Jun 21

Are harassment policies “sex negative”

Short answer: No, harassment policies are sex neutral at worst and sex positive at best.

I probably need to explain some things before that makes sense.

Sex positivity is, by any sensible definition, not simply “yay, sex is awesome.” It’s far more complicated than that.

Sex positivity is a view that considers sex, and sex exploration, to be healthy and normal aspects of human life and development. As a movement it seeks to end the shame around sex and sex exploration such that no matter how you identify sexually you are not ashamed for that identification.

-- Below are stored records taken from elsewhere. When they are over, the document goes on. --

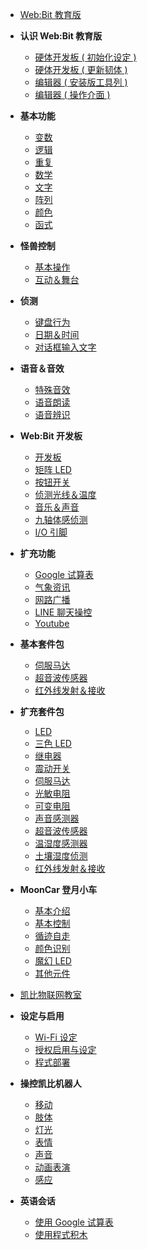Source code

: - [Web:Bit 教育版](education/index.md)
- **认识 Web:Bit 教育版**
  - [硬体开发板 ( 初始化设定 )](education/info/setup.md)
  - [硬体开发板 ( 更新韧体 )](education/info/ota.md)
  - [编辑器 ( 安装版工具列 )](education/info/toolbar.md)
  - [编辑器 ( 操作介面 )](education/info/interface.md)
- **基本功能**
  - [变数](education/basic/variables.md)
  - [逻辑](education/basic/logic.md)
  - [重复](education/basic/loop.md)
  - [数学](education/basic/math.md)
  - [文字](education/basic/text.md)
  - [阵列](education/basic/array.md)
  - [颜色](education/basic/color.md)
  - [函式](education/basic/function.md)
- **怪兽控制**
  - [基本操作](education/monster/basic.md)
  - [互动＆舞台](education/monster/event.md)
- **侦测**
  - [键盘行为](education/detect/keyboard.md)
  - [日期＆时间](education/detect/time.md)
  - [对话框输入文字](education/detect/input.md)
- **语音＆音效**
  - [特殊音效](education/sound/sound-effect.md)
  - [语音朗读](education/sound/speak-aloud.md)
  - [语音辨识](education/sound/speech-recognition.md)
- **Web:Bit 开发板**
  - [开发板](education/board/board.md)
  - [矩阵 LED](education/board/rgbled-matrix.md)
  - [按钮开关](education/board/ab-button.md)
  - [侦测光线＆温度](education/board/photocell-thermistor.md)
  - [音乐＆声音](education/board/buzzer.md)
  - [九轴体感侦测](education/board/mpu9250.md)
  - [I/O 引脚](education/board/io-pin.md)
- **扩充功能**
  - [Google 试算表](education/extension/google-spreadsheet.md)
  - [气象资讯](education/extension/weather.md)
  - [网路广播](education/extension/broadcast.md)
  - [LINE 聊天操控](education/extension/line.md)
  - [Youtube](education/extension/youtube.md)
- **基本套件包**
  - [伺服马达](education/extension-basic-package/servo.md)
  - [超音波传感器](education/extension-basic-package/ultrasonic.md)
  - [红外线发射＆接收](education/extension-basic-package/ir.md)
- **扩充套件包**
  - [LED](education/extension-full-package/led.md)
  - [三色 LED](education/extension-full-package/rgbled.md)
  - [继电器](education/extension-full-package/relay.md)
  - [震动开关](education/extension-full-package/vibration.md)
  - [伺服马达](education/extension-full-package/servo.md)
  - [光敏电阻](education/extension-full-package/photocell.md)
  - [可变电阻](education/extension-full-package/pot.md)
  - [声音感测器](education/extension-full-package/sound.md)
  - [超音波传感器](education/extension-full-package/ultrasonic.md)
  - [温湿度感测器](education/extension-full-package/dht11.md)
  - [土壤湿度侦测](education/extension-full-package/soil.md)
  - [红外线发射＆接收](education/extension-full-package/ir.md)
- **MoonCar 登月小车**
  - [基本介绍](education/extension-mooncar/mooncar.md)
  - [基本控制](education/extension-mooncar/control.md)
  - [循迹自走](education/extension-mooncar/track.md)
  - [颜色识别](education/extension-mooncar/color-tracking.md)
  - [魔幻 LED](education/extension-mooncar/magic-led.md)
  - [其他元件](education/extension-mooncar/other.md)


- [凯比物联网教室](kebbi/index.md)
- **设定与启用**
  - [Wi-Fi 设定](kebbi/setting/wifi.md)
  - [授权启用与设定](kebbi/setting/authorize.md)
  - [程式部署](kebbi/setting/deploy.md)
- **操控凯比机器人**
  - [移动](kebbi/robot/move.md)
  - [肢体](kebbi/robot/joint.md)
  - [灯光](kebbi/robot/light.md)
  - [表情](kebbi/robot/face.md)
  - [声音](kebbi/robot/sound.md)
  - [动画表演](kebbi/robot/performance.md)
  - [感应](kebbi/robot/detect.md)
- **英语会话**
  - [使用 Google 试算表](kebbi/english/spread-sheet.md)
  - [使用程式积木](kebbi/english/blockly.md)

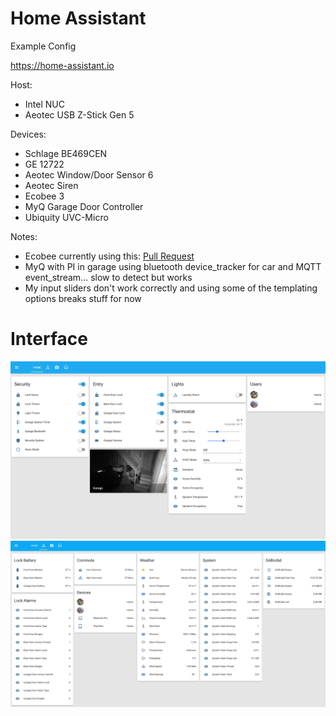# Home Assistant
Example Config

https://home-assistant.io

Host:<ul>
<li>Intel NUC</li>
<li>Aeotec USB Z-Stick Gen 5</li>
</ul>

Devices:
<ul>
<li>Schlage BE469CEN</li>
<li>GE 12722</li>
<li>Aeotec Window/Door Sensor 6</li>
<li>Aeotec Siren</li>
<li>Ecobee 3</li>
<li>MyQ Garage Door Controller</li>
<li>Ubiquity UVC-Micro</li>
</ul>

Notes:<ul>
<li>Ecobee currently using this: <a href=https://github.com/home-assistant/home-assistant/pull/2092>Pull Request</a></li>
<li>MyQ with PI in garage using bluetooth device_tracker for car and MQTT event_stream... slow to detect but works</li>
<li>My input sliders don't work correctly and using some of the templating options breaks stuff for now</li>
</ul>

# Interface
![UI](images/home.png)
![UI](images/sensors.png)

That last sentence is a tricky one because we recognize that some forms of sexual expression are rightfully illegal and/or immoral. The rights that sex positivity extends to sexual identity aren’t necessarily extended to all forms of sexual expression, especially if that expression might be harmful to another. This idea of sex positivity needs some caveats if we are to make it a workable definition that equally protects people’s rights to sexually express as well as people’s rights to be free from unwanted sexual expression. These are the two caveats I pose for such a definition:

1) minimize harm

2) safe, sane, and consensual

Truthfully the second one is included in the first, but “safe, sane, and consensual” has common usage in the sex positive movement as a caveat toward the initial premises of sex positivity so I include those terms here.

The minimization of harm follows a ton of different paths that I will mostly cover when dealing with the second caveat. I want to talk about minimizing harm when you decide to express yourself sexually. What is important to realize is that our sexual identifications are aspects of our personalities. They are rooted in all the horrible and wonderful things culture has shaped us into being. Due to the inherently personal nature of our sexual selves, sometimes aspects of culture may even be enhanced in our sexualities. Things we don’t really see as our character often come out in our sexual selves.

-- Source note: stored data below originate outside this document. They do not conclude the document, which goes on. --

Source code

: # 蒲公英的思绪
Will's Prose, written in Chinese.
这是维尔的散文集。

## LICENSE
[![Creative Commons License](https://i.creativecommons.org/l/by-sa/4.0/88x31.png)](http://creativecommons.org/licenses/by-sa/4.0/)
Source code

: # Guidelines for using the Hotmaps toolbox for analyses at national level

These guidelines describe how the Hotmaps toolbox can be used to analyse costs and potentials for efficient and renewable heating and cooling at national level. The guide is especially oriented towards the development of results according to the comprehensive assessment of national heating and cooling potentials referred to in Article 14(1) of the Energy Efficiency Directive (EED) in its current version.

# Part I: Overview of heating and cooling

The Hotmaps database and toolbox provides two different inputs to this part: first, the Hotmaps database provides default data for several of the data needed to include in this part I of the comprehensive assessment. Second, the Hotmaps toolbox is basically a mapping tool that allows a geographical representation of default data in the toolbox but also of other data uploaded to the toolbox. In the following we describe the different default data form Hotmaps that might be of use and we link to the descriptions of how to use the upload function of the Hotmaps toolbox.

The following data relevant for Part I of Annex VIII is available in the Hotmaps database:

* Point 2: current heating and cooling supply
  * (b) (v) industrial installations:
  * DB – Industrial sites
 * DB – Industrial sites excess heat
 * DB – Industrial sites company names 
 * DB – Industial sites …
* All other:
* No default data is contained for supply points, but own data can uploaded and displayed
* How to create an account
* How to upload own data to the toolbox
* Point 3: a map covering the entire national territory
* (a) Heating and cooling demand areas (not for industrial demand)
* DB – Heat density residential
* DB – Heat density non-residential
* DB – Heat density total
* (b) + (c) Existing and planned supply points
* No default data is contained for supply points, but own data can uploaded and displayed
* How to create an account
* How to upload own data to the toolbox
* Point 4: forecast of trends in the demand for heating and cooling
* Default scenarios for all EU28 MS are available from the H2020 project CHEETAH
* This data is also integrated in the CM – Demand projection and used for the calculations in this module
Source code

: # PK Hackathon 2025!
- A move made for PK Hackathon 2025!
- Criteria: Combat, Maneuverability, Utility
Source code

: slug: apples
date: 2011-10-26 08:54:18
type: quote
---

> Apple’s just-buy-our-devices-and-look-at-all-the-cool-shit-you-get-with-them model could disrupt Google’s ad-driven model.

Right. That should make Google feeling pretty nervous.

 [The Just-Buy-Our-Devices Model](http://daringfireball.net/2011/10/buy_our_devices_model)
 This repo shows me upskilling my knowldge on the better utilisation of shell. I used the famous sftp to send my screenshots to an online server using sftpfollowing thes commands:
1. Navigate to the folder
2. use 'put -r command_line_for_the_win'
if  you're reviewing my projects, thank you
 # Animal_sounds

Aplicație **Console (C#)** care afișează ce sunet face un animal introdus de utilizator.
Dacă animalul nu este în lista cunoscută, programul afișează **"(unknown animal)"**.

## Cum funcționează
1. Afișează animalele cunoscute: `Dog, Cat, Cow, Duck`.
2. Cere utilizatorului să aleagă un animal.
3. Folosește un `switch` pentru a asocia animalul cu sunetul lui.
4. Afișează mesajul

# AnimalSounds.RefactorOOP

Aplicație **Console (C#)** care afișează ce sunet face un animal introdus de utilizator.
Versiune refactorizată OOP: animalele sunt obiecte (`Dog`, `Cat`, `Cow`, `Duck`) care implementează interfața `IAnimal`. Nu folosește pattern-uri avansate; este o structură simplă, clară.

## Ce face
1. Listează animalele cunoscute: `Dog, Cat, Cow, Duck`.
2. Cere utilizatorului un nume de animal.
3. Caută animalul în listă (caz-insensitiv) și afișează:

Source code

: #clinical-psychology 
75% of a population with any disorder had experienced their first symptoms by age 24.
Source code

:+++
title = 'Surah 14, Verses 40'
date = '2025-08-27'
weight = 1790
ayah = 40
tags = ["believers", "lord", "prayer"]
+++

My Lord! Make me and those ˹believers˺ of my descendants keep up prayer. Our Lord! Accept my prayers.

An example: Rape fantasies. I don’t see my actual character as someone who enjoys being raped but a unique combination of personality, culture and circumstance have shaped me into someone who gets aroused by rape fantasies. It isn’t an easy thing for me to talk about. I have to keep pushing those sex positive buttons to remind myself that sexual id’s are normal and healthy. I have to remind myself that it is ok that I fantasize about rape or even role play about rape so long as I keep myself safe in the process. My rape fantasies do not eliminate harm as the expression of them might be perceived by outsiders as a rape apology. I attempt to minimize it by stringently explaining the root causes of my rape fantasies and that they have absolutely no connection to real desires.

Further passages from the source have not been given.